TASK DESCRIPTION: For the records below, give the count of lines holding the word "afterRegionStartLength" and nothing more.
*** THE DATA ***
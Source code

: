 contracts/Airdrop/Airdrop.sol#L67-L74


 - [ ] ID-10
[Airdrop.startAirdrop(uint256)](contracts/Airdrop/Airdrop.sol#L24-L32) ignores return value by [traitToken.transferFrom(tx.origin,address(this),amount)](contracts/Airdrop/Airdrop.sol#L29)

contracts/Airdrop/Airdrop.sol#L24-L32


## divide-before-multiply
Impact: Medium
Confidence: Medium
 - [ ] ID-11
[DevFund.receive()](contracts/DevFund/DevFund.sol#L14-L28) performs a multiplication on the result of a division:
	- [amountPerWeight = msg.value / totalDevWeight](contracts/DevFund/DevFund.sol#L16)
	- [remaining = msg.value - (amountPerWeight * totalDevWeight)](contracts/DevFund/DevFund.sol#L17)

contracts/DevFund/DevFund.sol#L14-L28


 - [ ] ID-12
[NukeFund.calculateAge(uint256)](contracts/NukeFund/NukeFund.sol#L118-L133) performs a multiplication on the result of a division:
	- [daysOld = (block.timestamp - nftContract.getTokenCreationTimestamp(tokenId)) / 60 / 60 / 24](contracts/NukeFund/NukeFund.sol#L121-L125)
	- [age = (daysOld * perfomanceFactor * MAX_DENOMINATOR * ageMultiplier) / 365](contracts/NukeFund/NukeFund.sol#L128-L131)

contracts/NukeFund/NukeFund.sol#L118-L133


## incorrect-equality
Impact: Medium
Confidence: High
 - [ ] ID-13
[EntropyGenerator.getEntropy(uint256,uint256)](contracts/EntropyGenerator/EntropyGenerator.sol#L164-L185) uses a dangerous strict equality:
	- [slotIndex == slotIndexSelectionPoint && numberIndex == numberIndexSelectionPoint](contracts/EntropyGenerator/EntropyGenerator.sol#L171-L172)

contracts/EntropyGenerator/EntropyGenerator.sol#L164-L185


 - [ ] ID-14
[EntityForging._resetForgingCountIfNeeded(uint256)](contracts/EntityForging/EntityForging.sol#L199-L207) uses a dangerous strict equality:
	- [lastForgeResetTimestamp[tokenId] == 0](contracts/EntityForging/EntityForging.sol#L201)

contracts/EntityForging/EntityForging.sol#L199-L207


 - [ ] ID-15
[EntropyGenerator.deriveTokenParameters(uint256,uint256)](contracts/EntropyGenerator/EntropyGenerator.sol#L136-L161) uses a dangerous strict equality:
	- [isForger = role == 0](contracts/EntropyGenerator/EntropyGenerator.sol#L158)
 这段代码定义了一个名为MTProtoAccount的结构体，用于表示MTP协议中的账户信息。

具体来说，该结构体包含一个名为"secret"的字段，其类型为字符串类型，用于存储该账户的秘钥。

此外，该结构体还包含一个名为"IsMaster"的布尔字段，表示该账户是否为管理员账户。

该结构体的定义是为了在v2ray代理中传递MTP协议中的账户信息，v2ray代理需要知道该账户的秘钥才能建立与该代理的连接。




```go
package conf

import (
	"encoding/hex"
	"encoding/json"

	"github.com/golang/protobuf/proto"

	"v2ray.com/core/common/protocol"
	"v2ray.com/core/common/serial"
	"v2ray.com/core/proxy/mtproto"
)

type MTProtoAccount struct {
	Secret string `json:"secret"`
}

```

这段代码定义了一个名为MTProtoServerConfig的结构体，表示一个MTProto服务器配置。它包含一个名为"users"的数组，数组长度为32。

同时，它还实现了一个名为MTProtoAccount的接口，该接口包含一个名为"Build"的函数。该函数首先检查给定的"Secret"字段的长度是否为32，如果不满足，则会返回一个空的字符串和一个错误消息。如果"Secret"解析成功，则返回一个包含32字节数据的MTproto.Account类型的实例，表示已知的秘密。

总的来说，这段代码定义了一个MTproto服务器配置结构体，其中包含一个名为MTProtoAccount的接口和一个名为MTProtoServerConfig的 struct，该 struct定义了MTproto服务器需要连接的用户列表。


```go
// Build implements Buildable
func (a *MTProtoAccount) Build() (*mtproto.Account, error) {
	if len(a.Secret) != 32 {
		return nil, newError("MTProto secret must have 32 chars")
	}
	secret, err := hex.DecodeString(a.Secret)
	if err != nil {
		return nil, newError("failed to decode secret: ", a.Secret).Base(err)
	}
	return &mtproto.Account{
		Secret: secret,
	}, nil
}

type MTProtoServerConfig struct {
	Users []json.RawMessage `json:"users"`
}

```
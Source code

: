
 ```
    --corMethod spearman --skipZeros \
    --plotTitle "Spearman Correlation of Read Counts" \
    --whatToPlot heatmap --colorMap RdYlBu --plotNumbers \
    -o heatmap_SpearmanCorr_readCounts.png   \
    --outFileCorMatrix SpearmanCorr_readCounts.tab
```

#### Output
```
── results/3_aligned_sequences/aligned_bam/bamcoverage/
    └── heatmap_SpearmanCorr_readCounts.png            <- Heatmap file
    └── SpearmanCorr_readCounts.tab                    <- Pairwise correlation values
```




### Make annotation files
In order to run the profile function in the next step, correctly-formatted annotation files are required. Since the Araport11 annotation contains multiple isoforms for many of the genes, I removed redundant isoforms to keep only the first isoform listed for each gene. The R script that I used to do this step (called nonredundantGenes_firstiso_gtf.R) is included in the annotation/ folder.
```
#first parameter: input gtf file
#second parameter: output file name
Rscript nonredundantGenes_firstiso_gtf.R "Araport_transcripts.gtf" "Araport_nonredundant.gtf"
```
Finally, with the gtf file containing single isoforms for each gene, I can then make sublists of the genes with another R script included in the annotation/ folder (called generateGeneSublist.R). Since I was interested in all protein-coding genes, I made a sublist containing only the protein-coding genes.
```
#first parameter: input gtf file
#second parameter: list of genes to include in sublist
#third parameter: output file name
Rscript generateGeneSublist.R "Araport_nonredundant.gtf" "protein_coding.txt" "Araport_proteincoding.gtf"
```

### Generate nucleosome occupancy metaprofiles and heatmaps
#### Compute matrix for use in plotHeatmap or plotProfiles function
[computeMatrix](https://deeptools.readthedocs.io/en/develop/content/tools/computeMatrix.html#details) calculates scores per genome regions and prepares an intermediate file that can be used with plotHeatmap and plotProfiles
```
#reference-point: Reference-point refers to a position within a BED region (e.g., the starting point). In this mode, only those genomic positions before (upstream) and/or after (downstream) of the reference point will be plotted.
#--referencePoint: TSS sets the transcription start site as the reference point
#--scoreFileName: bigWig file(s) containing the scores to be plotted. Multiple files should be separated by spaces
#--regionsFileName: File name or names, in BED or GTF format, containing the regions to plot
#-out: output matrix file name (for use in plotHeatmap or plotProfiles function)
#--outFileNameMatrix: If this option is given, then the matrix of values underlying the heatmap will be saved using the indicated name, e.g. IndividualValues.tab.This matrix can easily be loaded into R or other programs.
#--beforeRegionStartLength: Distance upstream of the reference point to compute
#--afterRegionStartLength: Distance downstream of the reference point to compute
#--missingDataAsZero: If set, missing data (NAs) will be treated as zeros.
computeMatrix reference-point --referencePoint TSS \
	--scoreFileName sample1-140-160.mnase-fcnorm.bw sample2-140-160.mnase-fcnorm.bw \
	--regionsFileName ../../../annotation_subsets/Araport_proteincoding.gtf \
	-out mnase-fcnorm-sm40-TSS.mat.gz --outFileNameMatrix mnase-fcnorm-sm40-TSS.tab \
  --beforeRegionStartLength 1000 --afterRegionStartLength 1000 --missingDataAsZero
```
***
REPLY TO THE EXERCISE: 2